The deep soils generally provide adequate rooting depths for plants, including grapevines, although some of the older alluvial soils have clay pans, which impede rooting to depth. Small
outcrops of granite and Monterey shale, found at around 1000 ft in elevation,
have different soils as residual soils forming on bedrock, with shallower rooting depths for the vines.

==Viticulture==
Some of the well-known vineyards in the San Miguel District were planted in the mid-1970s by Richard Sauret. Numerous wineries have produced highly acclaimed wines from his head-trained, dry-farmed Zinfandel vineyard in the San Miguel District. Caparone Winery was established in 1979 in the San Miguel District and is one of the oldest small artisan wineries in the Paso Robles area.
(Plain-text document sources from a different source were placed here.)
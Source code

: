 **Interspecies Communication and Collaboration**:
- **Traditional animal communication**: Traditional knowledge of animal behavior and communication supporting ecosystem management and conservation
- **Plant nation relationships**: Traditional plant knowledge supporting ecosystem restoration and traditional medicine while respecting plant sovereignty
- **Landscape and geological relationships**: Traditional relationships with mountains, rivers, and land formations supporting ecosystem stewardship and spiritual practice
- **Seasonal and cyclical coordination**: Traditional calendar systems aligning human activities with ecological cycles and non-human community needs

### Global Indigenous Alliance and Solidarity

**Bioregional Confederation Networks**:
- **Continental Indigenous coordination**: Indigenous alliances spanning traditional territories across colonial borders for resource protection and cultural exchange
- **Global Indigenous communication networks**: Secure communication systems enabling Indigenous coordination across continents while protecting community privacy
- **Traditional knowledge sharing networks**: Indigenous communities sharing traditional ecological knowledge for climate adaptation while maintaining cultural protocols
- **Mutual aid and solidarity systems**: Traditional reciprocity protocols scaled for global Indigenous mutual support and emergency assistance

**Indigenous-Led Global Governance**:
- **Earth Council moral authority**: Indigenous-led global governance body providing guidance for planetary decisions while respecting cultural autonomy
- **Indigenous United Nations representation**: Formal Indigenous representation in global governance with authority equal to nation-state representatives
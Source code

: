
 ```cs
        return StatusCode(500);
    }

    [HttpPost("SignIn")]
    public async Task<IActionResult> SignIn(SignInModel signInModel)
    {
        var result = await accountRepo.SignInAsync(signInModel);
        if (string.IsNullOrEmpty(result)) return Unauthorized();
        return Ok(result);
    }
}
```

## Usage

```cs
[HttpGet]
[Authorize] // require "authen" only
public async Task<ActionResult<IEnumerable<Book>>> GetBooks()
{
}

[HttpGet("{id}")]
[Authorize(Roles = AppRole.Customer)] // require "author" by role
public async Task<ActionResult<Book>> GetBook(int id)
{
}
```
In the 2000s, numerous artisan wineries were established in the San Miguel District, including Pretty-Smith Vineyards and Winery and Rainbows End Winery, while larger producers including Rabbit Ridge and Fetzer's Five Rivers Winery, have built modern, state-of-the-art facilities in the San Miguel District. The San Miguel District encompasses approximately 19000 acre and cultivates about 1900 acre of vineyards with at least eleven bonded wineries. San Miguel's predominant grape varieties are congruent with the greater Paso Robles viticultural area, with its red wines led by Cabernet Sauvignon and Merlot. Zinfandel historically makes up a significant amount, followed by southern Rhône red varieties such as Grenache, Syrah, and notably Mourvèdre, a variety that does well in warm, dry climates.